Quote:
Originally Posted by WorBry
I've been testing the Vapour Synth VMAF (r3) plugin with a high quality 1080/50p source (CrowdRun, lossless x264 8bit 420 Intra) encoded to x264 over a range of CRF values.
|
Interesting results....having not tested VMAF before.
Here I encoded the CrowdRun 1080/50p 'master' to x264 over CRF 0 - 30. This was using the default vmaf_v0.6.1.pkl model (i.e. Predict Quality on a 1080p HDTV screen at distance 3x the screen height). The VMAF, SSIM and MS-SSIM scores are the aggregate values. The 'classic' SSIM tests were run on Zeranoe ffmpeg win64-static nightly build (20190131).

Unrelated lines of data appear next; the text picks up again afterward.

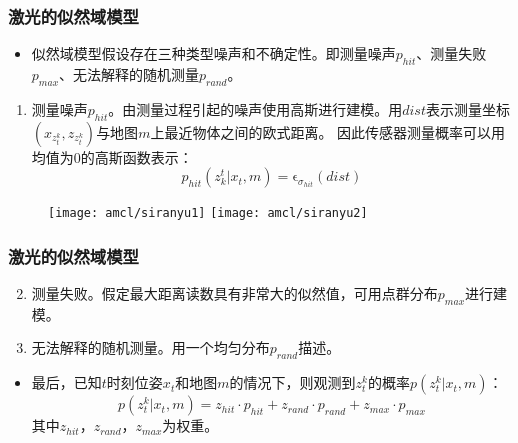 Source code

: \begin{frame}
  \frametitle{激光的似然域模型}

  \begin{itemize}
    \item 似然域模型假设存在三种类型噪声和不确定性。即测量噪声$p_{hit}$、测量失败$p_{max}$、无法解释的随机测量$p_{rand}$。

  \end{itemize}

  \begin{enumerate}
    \item 测量噪声$p_{hit}$。由测量过程引起的噪声使用高斯进行建模。用$dist$表示测量坐标$(x_{z_t^k}, z_{z_t^k})$与地图$m$上最近物体之间的欧式距离。
          因此传感器测量概率可以用均值为0的高斯函数表示： $$p_{hit}(z_k^t|x_t, m) = \mathrm{\epsilon}_{\sigma_{hit}}(dist)$$
  \end{enumerate}

  \begin{figure}[htbp]
    \texttt{[image: amcl/siranyu1]}
    \texttt{[image: amcl/siranyu2]}

  \end{figure}


\end{frame}

\begin{frame}
  \frametitle{激光的似然域模型}

  \begin{enumerate}
    \setcounter{enumi}{1}
    \item 测量失败。假定最大距离读数具有非常大的似然值，可用点群分布$p_{max}$进行建模。
    \item 无法解释的随机测量。用一个均匀分布$p_{rand}$描述。
  \end{enumerate}

  \begin{itemize}
    \item 最后，已知$t$时刻位姿$x_t$和地图$m$的情况下，则观测到$z_t^k$的概率$p(z_t^k | x_t, m)$：
          $$p(z_t^k|x_t, m) = z_{hit} \cdot p_{hit} + z_{rand} \cdot p_{rand} + z_{max} \cdot p_{max}$$
          其中$z_{hit}$，$z_{rand}$，$z_{max}$为权重。
  \end{itemize}
\end{frame}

Big difference in the libvmaf SSIM and ffmpeg SSIM scores. Apparently, the vmaf SSIM implementation "includes an empirical downsampling process, as described at the Suggested Usage section of
https://ece.uwaterloo.ca/~z70wang/research/ssim/", whereas the FFMPEG implementation does not have this step:
https://github.com/Netflix/vmaf/issues/22
As for the VMAF metric itself; well, I can appreciate it's value in context of 'perceptual quality'. In this example it effectively declares the x264 transcodes to be visually lossless from CRF 0 to around CRF 16, whereas the ffmpeg-SSIM scores show a progressive decline over the entire CRF/bitrate range.
And here I ran a parallel series encoded to x265 for comparison.
Clearly VMAF judges x265 to have significantly higher perceptual quality than x264 at the lower bitrate range and more so than revealed by SSIM.
That said, I think 'classic' (ffmpeg) SSIM is still a useful tool for analyzing fine differences at the pixel peeping level and beyond visual acuity, and (by virtue of the differential Y, U and V scores) for determining whether the luma and/or chroma are affected.
I did record the libvmaf and ffmpeg PSNR scores also, but they are not as interesting.
@HolyWu, btw, thanks for the plugin.